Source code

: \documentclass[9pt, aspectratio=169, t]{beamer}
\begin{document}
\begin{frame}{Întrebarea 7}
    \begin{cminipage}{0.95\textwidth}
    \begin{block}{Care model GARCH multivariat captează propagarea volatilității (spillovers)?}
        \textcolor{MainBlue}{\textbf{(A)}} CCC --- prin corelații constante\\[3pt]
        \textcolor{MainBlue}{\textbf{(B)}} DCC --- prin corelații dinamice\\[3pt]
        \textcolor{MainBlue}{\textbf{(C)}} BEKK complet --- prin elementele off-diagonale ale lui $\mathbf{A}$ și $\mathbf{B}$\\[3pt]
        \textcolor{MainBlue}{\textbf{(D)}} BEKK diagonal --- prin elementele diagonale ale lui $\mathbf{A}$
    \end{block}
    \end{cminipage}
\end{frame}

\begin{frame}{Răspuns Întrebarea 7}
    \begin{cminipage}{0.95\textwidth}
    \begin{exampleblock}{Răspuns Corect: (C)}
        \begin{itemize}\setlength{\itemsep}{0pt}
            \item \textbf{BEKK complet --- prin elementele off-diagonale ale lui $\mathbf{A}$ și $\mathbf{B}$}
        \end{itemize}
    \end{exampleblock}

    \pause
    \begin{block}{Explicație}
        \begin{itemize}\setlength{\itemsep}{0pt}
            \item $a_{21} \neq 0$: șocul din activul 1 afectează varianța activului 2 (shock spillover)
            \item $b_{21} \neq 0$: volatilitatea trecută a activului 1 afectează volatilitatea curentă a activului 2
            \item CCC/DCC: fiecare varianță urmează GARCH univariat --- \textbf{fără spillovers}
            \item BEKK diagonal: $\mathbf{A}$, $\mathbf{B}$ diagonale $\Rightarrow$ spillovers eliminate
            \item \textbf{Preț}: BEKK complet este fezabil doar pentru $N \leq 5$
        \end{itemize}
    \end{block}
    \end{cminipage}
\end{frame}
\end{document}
|---|
→ **TASK ITEM**
Some lines contain the word "MainBlue". Pull each one out of the listing.

→ **EXPECTED ANSWER**
        \textcolor{MainBlue}{\textbf{(A)}} CCC --- prin corelații constante\\[3pt]
        \textcolor{MainBlue}{\textbf{(B)}} DCC --- prin corelații dinamice\\[3pt]
        \textcolor{MainBlue}{\textbf{(C)}} BEKK complet --- prin elementele off-diagonale ale lui $\mathbf{A}$ și $\mathbf{B}$\\[3pt]
        \textcolor{MainBlue}{\textbf{(D)}} BEKK diagonal --- prin elementele diagonale ale lui $\mathbf{A}$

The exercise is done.